Assalto ai limiti è il sottotitolo di questa edizione, mai come quest’anno prendere d’assalto è l’unica arma che sembra avere la cultura italiana, per rispondere e non essere – a sua volta – “presa d’assalto”. La precaria condizione economica ha imperversato anche sulla capitale, non risparmiando la rassegna che si è vista costretta a rinunciare a parte della programmazione e a chiedere la collaborazione delle compagnie presenti. Basti citare il ringraziamento pubblico del festival: «…vogliamo ringraziare tutte quelle compagnie e quegli artisti che in tempi di crisi, malgrado la crisi e soprattutto dando l’assalto alla crisi, sono convinti che i processi di produzione artistica non abbiano limiti, di spazio, di tempo di luogo, politici, economici, sociali, culturali, poetici, filosofici, antropologici, architettonici…».

L’occasione che offre questa iniziativa, così decisa e determinata a resistere, è uno spunto per riflettere sulla situazione attuale.
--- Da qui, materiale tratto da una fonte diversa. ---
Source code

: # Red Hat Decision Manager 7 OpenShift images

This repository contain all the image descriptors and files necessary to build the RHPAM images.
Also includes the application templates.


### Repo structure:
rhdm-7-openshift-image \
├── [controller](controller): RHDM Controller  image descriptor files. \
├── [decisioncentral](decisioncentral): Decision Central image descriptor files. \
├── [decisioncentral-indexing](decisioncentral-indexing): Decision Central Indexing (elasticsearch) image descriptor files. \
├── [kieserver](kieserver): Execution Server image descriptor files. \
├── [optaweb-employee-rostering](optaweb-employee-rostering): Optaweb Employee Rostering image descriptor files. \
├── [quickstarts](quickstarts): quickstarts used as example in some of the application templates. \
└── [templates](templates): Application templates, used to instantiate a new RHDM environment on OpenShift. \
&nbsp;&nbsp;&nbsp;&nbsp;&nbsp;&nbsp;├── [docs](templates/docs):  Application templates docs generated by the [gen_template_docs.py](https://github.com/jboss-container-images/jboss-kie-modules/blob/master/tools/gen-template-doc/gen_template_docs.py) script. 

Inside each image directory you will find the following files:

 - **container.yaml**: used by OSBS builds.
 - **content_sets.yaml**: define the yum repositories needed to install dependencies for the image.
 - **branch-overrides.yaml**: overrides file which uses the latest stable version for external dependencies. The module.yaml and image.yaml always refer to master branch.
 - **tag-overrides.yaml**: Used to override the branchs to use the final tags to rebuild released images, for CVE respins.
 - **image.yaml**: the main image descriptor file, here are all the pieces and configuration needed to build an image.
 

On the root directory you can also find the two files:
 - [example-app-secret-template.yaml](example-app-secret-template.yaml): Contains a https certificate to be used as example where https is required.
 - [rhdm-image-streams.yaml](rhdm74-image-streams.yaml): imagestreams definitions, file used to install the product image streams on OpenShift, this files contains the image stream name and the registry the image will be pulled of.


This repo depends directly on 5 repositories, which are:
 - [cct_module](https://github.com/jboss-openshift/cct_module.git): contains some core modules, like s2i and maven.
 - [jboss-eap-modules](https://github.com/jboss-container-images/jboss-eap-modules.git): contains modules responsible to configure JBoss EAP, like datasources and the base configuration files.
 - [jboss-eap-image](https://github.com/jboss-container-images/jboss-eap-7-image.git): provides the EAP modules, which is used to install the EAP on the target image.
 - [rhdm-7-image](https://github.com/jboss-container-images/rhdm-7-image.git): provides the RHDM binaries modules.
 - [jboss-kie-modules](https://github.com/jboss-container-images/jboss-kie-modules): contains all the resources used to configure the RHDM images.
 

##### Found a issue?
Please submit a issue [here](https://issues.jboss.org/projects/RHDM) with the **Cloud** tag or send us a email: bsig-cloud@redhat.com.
Quante volte, abbiamo sentito parlare di rassegne e teatri chiusi, morti e sepolti; e solo ultimamente iniziano ad arrivare notizie anche sulla stampa nazionale. Per anni hanno chiuso spazi e festival, uno dopo l’altro, morti nel silenzio, nessuno ne ha fatto parola; solo ora, che la vera crisi si fa sentire, iniziamo ad ascoltare e – allo stesso tempo – a parlare: ammettere che le risorse non sono sufficienti, che i tagli sono obbligati e che ridimensionare significa resistere, quando a volte sarebbe più facile mollare.
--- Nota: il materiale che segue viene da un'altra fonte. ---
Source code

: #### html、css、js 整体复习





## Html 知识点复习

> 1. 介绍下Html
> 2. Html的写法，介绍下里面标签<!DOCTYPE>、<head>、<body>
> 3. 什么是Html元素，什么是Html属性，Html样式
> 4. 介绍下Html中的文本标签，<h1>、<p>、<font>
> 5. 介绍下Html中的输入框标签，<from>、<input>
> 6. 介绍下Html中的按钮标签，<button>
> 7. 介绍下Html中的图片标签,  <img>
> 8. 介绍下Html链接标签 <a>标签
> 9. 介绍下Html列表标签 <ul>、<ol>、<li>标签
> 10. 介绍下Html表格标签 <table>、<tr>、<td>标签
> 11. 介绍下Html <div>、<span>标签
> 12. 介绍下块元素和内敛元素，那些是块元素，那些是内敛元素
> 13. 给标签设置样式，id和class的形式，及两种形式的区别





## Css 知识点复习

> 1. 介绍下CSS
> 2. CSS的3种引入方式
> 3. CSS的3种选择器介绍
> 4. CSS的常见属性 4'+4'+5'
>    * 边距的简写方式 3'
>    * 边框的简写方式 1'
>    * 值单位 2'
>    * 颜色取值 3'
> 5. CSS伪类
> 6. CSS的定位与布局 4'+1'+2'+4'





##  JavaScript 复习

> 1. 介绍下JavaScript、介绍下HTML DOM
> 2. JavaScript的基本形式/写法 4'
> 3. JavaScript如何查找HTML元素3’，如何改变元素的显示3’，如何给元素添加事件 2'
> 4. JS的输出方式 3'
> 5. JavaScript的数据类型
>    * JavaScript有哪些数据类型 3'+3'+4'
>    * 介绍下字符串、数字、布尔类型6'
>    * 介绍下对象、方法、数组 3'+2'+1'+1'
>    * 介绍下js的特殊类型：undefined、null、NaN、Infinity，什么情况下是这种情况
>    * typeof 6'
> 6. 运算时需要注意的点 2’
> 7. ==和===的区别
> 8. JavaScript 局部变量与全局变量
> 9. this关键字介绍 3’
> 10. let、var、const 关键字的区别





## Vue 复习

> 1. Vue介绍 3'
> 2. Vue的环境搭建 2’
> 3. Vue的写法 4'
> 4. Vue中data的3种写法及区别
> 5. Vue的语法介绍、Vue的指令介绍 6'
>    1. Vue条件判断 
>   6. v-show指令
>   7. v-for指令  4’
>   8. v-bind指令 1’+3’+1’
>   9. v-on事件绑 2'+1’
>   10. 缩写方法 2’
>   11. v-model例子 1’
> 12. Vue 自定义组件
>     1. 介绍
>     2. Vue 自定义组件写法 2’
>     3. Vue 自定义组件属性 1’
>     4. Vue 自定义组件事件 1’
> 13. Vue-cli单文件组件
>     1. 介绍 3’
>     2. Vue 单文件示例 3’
Cosa vuol dire fare teatro ai limiti del possibile? Quanto coraggio ci vuole e quanta volontà, per non lasciare tutto e rinunciare?

La crisi economica per prima pone queste domande e spinge su un crinale, dove la linea tra fare e non fare è sottilissima, dove la questione ha radici ben più profonde della sola economia, dove rinunciare è il primo passo verso l’estinzione. Ecco che resistere diventa la nuova forma mentis: resisto, dunque sono. Ma a che prezzo? Sembra che un festival oggi sia in qualche modo costretto a “essere” nell’unica forma dei grandi numeri: molti spettacoli per serata, innumerevoli giorni e altrettante attività collaterali. La nitida immagine del “tanto” proietta un’ombra sempre più nera, che costa condizioni lavorative impensabili per la moltitudine di artisti, tecnici e organizzatori che dignitosamente incassano il colpo. E “resistono”, appunto.
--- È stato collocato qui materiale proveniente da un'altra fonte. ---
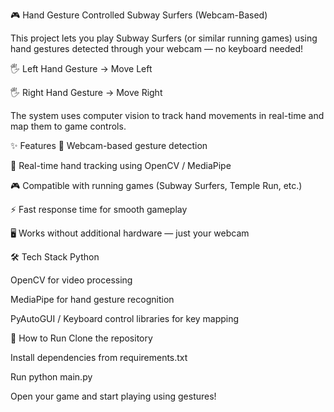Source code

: 🎮 Hand Gesture Controlled Subway Surfers (Webcam-Based)

This project lets you play Subway Surfers (or similar running games) using hand gestures detected through your webcam — no keyboard needed!

🖐 Left Hand Gesture → Move Left

🖐 Right Hand Gesture → Move Right

The system uses computer vision to track hand movements in real-time and map them to game controls.

✨ Features
🎥 Webcam-based gesture detection

🎯 Real-time hand tracking using OpenCV / MediaPipe

🎮 Compatible with running games (Subway Surfers, Temple Run, etc.)

⚡ Fast response time for smooth gameplay

🖥 Works without additional hardware — just your webcam

🛠 Tech Stack
Python

OpenCV for video processing

MediaPipe for hand gesture recognition

PyAutoGUI / Keyboard control libraries for key mapping

🚀 How to Run
Clone the repository

Install dependencies from requirements.txt

Run python main.py

Open your game and start playing using gestures!
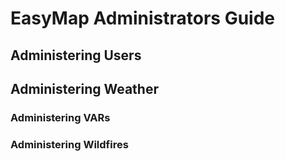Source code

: # EasyMap Administrators Guide

## Administering Users

## Administering Weather

### Administering VARs

### Administering Wildfires



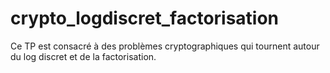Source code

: # crypto_logdiscret_factorisation
Ce TP est consacré à des problèmes cryptographiques qui tournent autour du log discret et de la factorisation.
Si arriva dunque a chiedersi se non sarebbe meglio abbassare i numeri e alzare la qualità dei rapporti lavorativi. Perché, in fondo, dei limiti esistono, se non politici e culturali, sicuramente economici. Negare l’esistenza di un minim, oltre il quale fare cultura diventa impossibile, significa negare la possibilità futura di ottenere le giuste risorse, che siano esse pubbliche o private. Lasciar passare l’informazione che tutto sia fattibile anche con meno, che la cultura sia un bene a ribasso, è un rischio troppo grande, soprattutto in questo momento storico.

Abbiamo divagato fin troppo allontanandoci da Roma e dimenticando il punto di partenza: Teatri di Vetro, il festival che ha preso d’assalto la crisi, deciso a non mollare, che ha rinunciato a qualcosa per dare spazio alla possibilità.